Mile 5 was a crappy split, even though my watch said I averaged 7:20 pace. The GPS on this polar watch is quite crappy and probably with it being worn on my left wrist facing the interior of the park with the trees, it was having a hard time figuring out my pace.

I decided I needed to make a a concerted attempt to catch back up to the 3:15 pace group. The reason for this was the wind. The strong wind that was coming off of Lake Erie was from the NW. The course is a two loop course and the way the course was laid out, the wind was going to be a head wind starting at about 9.5 miles and then again at the 22.5 miles mark.  The 3:15 group I could see in the distance was pretty big and I would need them to block the wind. The only problem was they were about 40 seconds ahead of me. 

Erie Marathon Course

 I spend the next few miles bumping up the pace.  With the crappy GPS, I needed to run a bit more of an effort level to  try and catch back up to them.
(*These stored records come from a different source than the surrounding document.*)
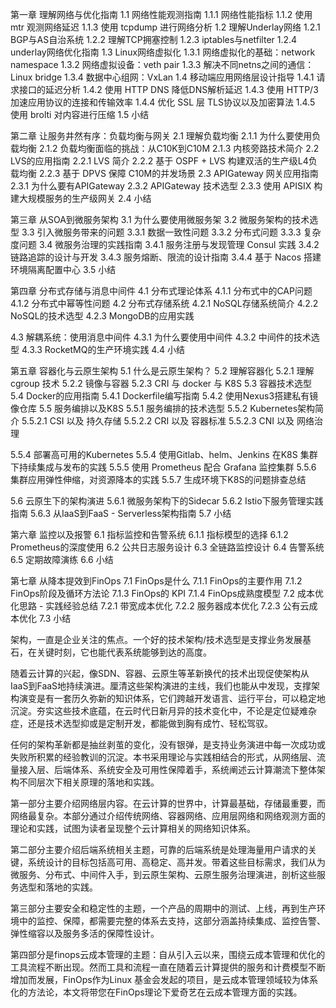 第一章 理解网络与优化指南
1.1 网络性能观测指南
1.1.1 网络性能指标
1.1.2 使用 mtr 观测网络延迟
1.1.3 使用 tcpdump 进行网络分析
1.2 理解Underlay网络
1.2.1 BGP与AS自治系统
1.2.2 理解TCP拥塞控制
1.2.3 iptables与netfilter
1.2.4 underlay网络优化指南
1.3 Linux网络虚拟化
1.3.1 网络虚拟化的基础：network namespace
1.3.2 网络虚拟设备：veth pair
1.3.3 解决不同netns之间的通信：Linux bridge
1.3.4 数据中心组网：VxLan
1.4 移动端应用网络层设计指导
1.4.1 请求接口的延迟分析
1.4.2 使用 HTTP DNS 降低DNS解析延迟
1.4.3 使用 HTTP/3  加速应用协议的连接和传输效率
1.4.4 优化 SSL 层 TLS协议以及加密算法
1.4.5 使用 brolti 对内容进行压缩
1.5 小结

第二章 让服务井然有序：负载均衡与网关
2.1 理解负载均衡
2.1.1 为什么要使用负载均衡
2.1.2 负载均衡面临的挑战：从C10K到C10M 
2.1.3 内核旁路技术简介
2.2 LVS的应用指南
2.2.1 LVS 简介
2.2.2 基于 OSPF + LVS 构建双活的生产级L4负载均衡
2.2.3 基于 DPVS 保障 C10M的并发场景
2.3 APIGateway 网关应用指南
2.3.1 为什么要有APIGateway
2.3.2 APIGateway 技术选型
2.3.3 使用 APISIX 构建大规模服务的生产级网关
2.4 小结

第三章 从SOA到微服务架构
3.1 为什么要使用微服务架
3.2 微服务架构的技术选型
3.3 引入微服务带来的问题
3.3.1 数据一致性问题
3.3.2 分布式问题
3.3.3 复杂度问题
3.4 微服务治理的实践指南
3.4.1 服务注册与发现管理 Consul 实践
3.4.2 链路追踪的设计与开发
3.4.3 服务熔断、限流的设计指南
3.4.4 基于 Nacos 搭建环境隔离配置中心 
3.5 小结

第四章 分布式存储与消息中间件
4.1 分布式理论体系
4.1.1 分布式中的CAP问题
4.1.2 分布式中幂等性问题
4.2 分布式存储系统
	4.2.1 NoSQL存储系统简介
	4.2.2 NoSQL的技术选型
	4.2.3 MongoDB的应用实践

4.3 解耦系统：使用消息中间件
	4.3.1 为什么要使用中间件
	4.3.2 中间件的技术选型
	4.3.3 RocketMQ的生产环境实践
4.4 小结

第五章 容器化与云原生架构
5.1 什么是云原生架构？
5.2 理解容器化
5.2.1 理解 cgroup 技术 
5.2.2 镜像与容器 
5.2.3 CRI 与 docker 与 K8S 
5.3 容器技术选型
5.4 Docker的应用指南
5.4.1 Dockerfile编写指南
5.4.2 使用Nexus3搭建私有镜像仓库
5.5 服务编排以及K8S
5.5.1 服务编排的技术选型
5.5.2 Kubernetes架构简介
	5.5.2.1 CSI 以及 持久存储
	5.5.2.2 CRI 以及 容器标准
	5.5.2.3 CNI 以及 网络治理

5.5.4 部署高可用的Kubernetes
5.5.4 使用Gitlab、helm、Jenkins 在K8S 集群下持续集成与发布的实践
5.5.5 使用 Prometheus 配合 Grafana 监控集群
5.5.6 集群应用弹性伸缩，对资源降本的实践
5.5.7 生成环境下K8S的问题排查总结

5.6 云原生下的架构演进
5.6.1 微服务架构下的Sidecar
5.6.2 Istio下服务管理实践指南
5.6.3 从IaaS到FaaS - Serverless架构指南
5.7 小结

第六章 监控以及报警
6.1 指标监控和告警系统
6.1.1 指标模型的选择
6.1.2 Prometheus的深度使用
6.2 公共日志服务设计
6.3 全链路监控设计	
6.4 告警系统
6.5 定期故障演练
6.6 小结

第七章 从降本提效到FinOps
7.1 FinOps是什么
7.1.1 FinOps的主要作用
7.1.2 FinOps阶段及循环方法论
7.1.3 FinOps的 KPI
7.1.4 FinOps成熟度模型
7.2 成本优化思路 - 实践经验总结 
7.2.1 带宽成本优化
7.2.2 服务器成本优化
7.2.3 公有云成本优化
7.3 小结

架构，一直是企业关注的焦点。一个好的技术架构/技术选型是支撑业务发展基石，在关键时刻，它也能代表系统能够到达的高度。

随着云计算的兴起，像SDN、容器、云原生等革新换代的技术出现促使架构从IaaS到FaaS地持续演进。厘清这些架构演进的主线，我们也能从中发现，支撑架构演变是有一套历久弥新的知识体系，它们跨越开发语言、运行平台，可以稳定地沉淀。夯实这些技术底蕴，在云时代日新月异的技术变化中，不论是定位疑难杂症，还是技术选型抑或是定制开发，都能做到胸有成竹、轻松驾驭。

任何的架构革新都是抽丝剥茧的变化，没有银弹，是支持业务演进中每一次成功或失败所积累的经验教训的沉淀。本书采用理论与实践相结合的形式，从网络层、流量接入层、后端体系、系统安全及可用性保障着手，系统阐述云计算潮流下整体架构不同层次下相关原理的落地和实践。


第一部分主要介绍网络层内容。在云计算的世界中，计算最基础，存储最重要，而网络最复杂。本部分通过介绍传统网络、容器网络、应用层网络和网络观测方面的理论和实践，试图为读者呈现整个云计算相关的网络知识体系。

第二部分主要介绍后端系统相关主题，可靠的后端系统是处理海量用户请求的关键，系统设计的目标包括高可用、高稳定、高并发。带着这些目标需求，我们从为微服务、分布式、中间件入手，到云原生架构、云原生服务治理演进，剖析这些服务选型和落地的实践。

第三部分主要安全和稳定性的主题，一个产品的周期中的测试、上线，再到生产环境中的监控、保障，都需要完整的体系去支持，这部分涵盖持续集成、监控告警、弹性缩容以及服务多活的保障性设计。

第四部分是finops云成本管理的主题：自从引入云以来，围绕云成本管理和优化的工具流程不断出现。然而工具和流程一直在随着云计算提供的服务和计费模型不断增加而发展，FinOps作为Linux 基金会发起的项目，是云成本管理领域较为体系化的方法论，本文将带您在FinOps理论下爱奇艺在云成本管理方面的实践。
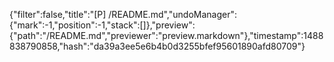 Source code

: {"filter":false,"title":"[P] /README.md","undoManager":{"mark":-1,"position":-1,"stack":[]},"preview":{"path":"/README.md","previewer":"preview.markdown"},"timestamp":1488838790858,"hash":"da39a3ee5e6b4b0d3255bfef95601890afd80709"} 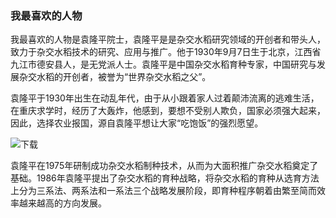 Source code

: ### 我最喜欢的人物

​        我最喜欢的人物是袁隆平院士，袁隆平是是杂交水稻研究领域的开创者和带头人，致力于杂交水稻技术的研究、应用与推广。他于1930年9月7日生于北京，江西省九江市德安县人，是无党派人士。袁隆平是中国杂交水稻育种专家，中国研究与发展杂交水稻的开创者，被誉为“世界杂交水稻之父”。

​        袁隆平于1930年出生在动乱年代，由于从小跟着家人过着颠沛流离的逃难生活，在重庆求学时，经历了大轰炸，他感到，要想不受别人欺负，国家必须强大起来，因此，选择农业报国，源自袁隆平想让大家“吃饱饭”的强烈愿望。

![下载](C:\Users\LX\Desktop\作业\下载.jpg)

​        袁隆平在1975年研制成功杂交水稻制种技术，从而为大面积推广杂交水稻奠定了基础。1986年袁隆平提出了杂交水稻的育种战略，将杂交水稻的育种从选育方法上分为三系法、两系法和一系法三个战略发展阶段，即育种程序朝着由繁至简而效率越来越高的方向发展。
Mile 6: 7:17 (GPS pace of 7:15)
10k split: 45:53 (7:23 min/mile pace from start)
Mile 7: 7:07 (GPS pace 7:09)
Mile 8: 7:20 (GPS pace 7:14)
Mile 9: 7:33 (GPS pace 7:17)

I was still having some concerns with the GPS pacing which was inconsistent. By mile 7 I had caught back up to my pace band and was slightly ahead of where I wanted to be.  Mile 9 has the only "hill" of the course which is just a short incline up a small bridge  which then quickly drops back down again. It's a bit steep, but short.   The problem was that by mile 9, I was still a little bit behind the group. By the 10k mark I was 20 seconds behind and I was trying to catch up but I think they were pulling off splits that were faster than the 7:27 that they should have been aiming for so I wasn't gaining as much ground as I would have liked. I also couldn't bump up the pace that much more to try and catch them because I was concerned that my lack of LT runs this past summer wouldn't allow me to run much more faster than I already was without hindering my performance.  Bottom line was that by the 9.5 mile mark when the headwind started, I was not with the 3:15 group and had to struggle through the wind on my own.

Mile 10: 7:26
Mile 11: 7:30
Mile 12: 7:27
Half  Split 1:37:09 (7:25 min/mile pace from start)
Mile 14: 15:07 (2 mile average 7:33)

So these miles show the tale of the tape. With no group to block the wind, and everyone else around me starting to slow down, I had to fight through the wind on my own. The pace wasn't too bad, but the effort felt hard.  While I had caught back up to my pace band at mile 7, by the time I hit the half, I had already slipped back behind by a not too insignificant margin of  32 seconds.   Also the pace was feeling a tad tough. Usually, I pass the half and it should feel normal. Not like at the start of the race, but it shouldn't feel like a struggle, like it was at this point.  Now it could have just been because I had run for a few miles into a head wind, but I was pretty certain at this point that it was going to be hard for me to surpass the 3:13:50 that I ran back in May as it was going to require me to run a 30 second negative split for the second half and I was already having difficulty maintaining the required pace at this point, but I soldered on trying to hold pace and see how long I could go.

Mile 15: 7:24
Mile 17: 14:36 (7:18 pace average)
Mile 18: 7:53

I'm not sure what happened during mile 18 that slowed me down so much, but I think it could have been long since I'm pretty sure the 2 mile split before that where I supposed average 7:18 can't seem right so it must have been short.

Mile 19: 7:29
Mile 20: 7:36 (Official Split of 2:28:55, 7:27 pace from start)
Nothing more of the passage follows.